* **Entries provided**

===

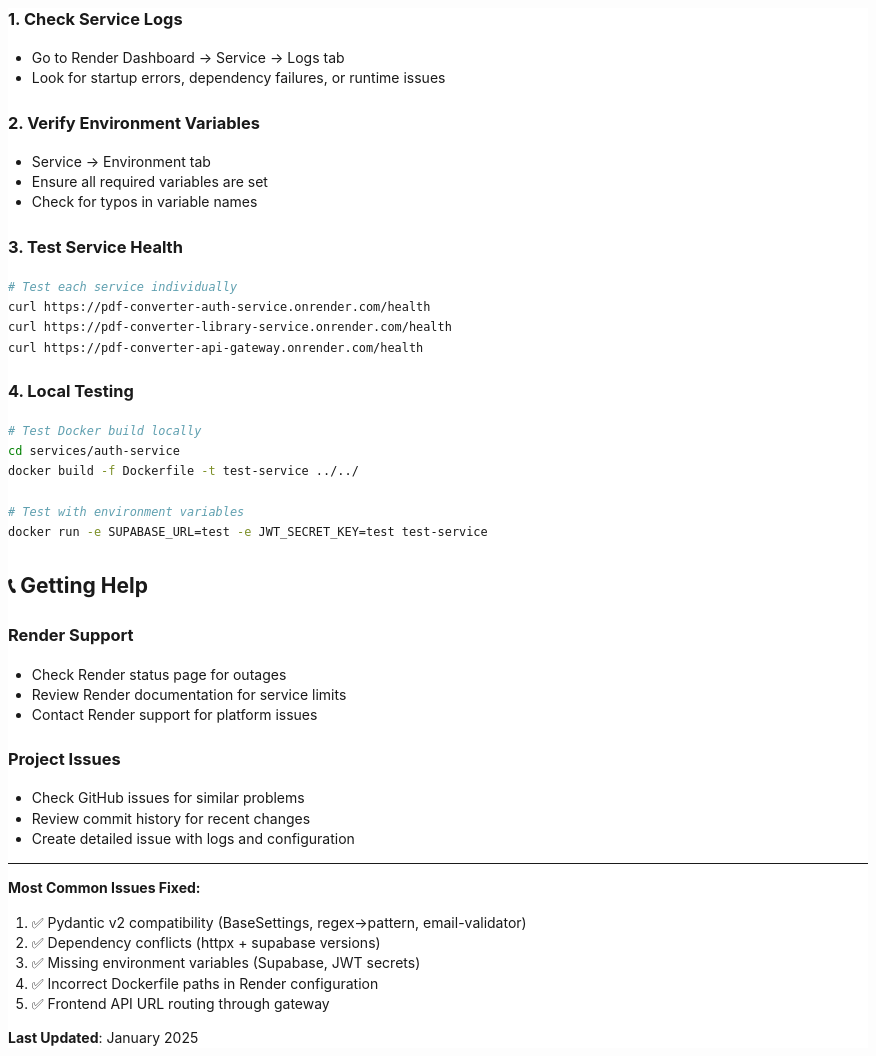 ### **1. Check Service Logs**
- Go to Render Dashboard → Service → Logs tab
- Look for startup errors, dependency failures, or runtime issues

### **2. Verify Environment Variables**
- Service → Environment tab
- Ensure all required variables are set
- Check for typos in variable names

### **3. Test Service Health**
```bash
# Test each service individually
curl https://pdf-converter-auth-service.onrender.com/health
curl https://pdf-converter-library-service.onrender.com/health
curl https://pdf-converter-api-gateway.onrender.com/health
```

### **4. Local Testing**
```bash
# Test Docker build locally
cd services/auth-service
docker build -f Dockerfile -t test-service ../../

# Test with environment variables
docker run -e SUPABASE_URL=test -e JWT_SECRET_KEY=test test-service
```

## 📞 **Getting Help**

### **Render Support**
- Check Render status page for outages
- Review Render documentation for service limits
- Contact Render support for platform issues

### **Project Issues**
- Check GitHub issues for similar problems
- Review commit history for recent changes
- Create detailed issue with logs and configuration

---

**Most Common Issues Fixed:**
1. ✅ Pydantic v2 compatibility (BaseSettings, regex→pattern, email-validator)
2. ✅ Dependency conflicts (httpx + supabase versions)  
3. ✅ Missing environment variables (Supabase, JWT secrets)
4. ✅ Incorrect Dockerfile paths in Render configuration
5. ✅ Frontend API URL routing through gateway

**Last Updated**: January 2025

===

* **Exercise instructions**
Copy whichever lines in the listing above hold "https".

* **Worked solution**
curl https://pdf-converter-auth-service.onrender.com/health
curl https://pdf-converter-library-service.onrender.com/health
curl https://pdf-converter-api-gateway.onrender.com/health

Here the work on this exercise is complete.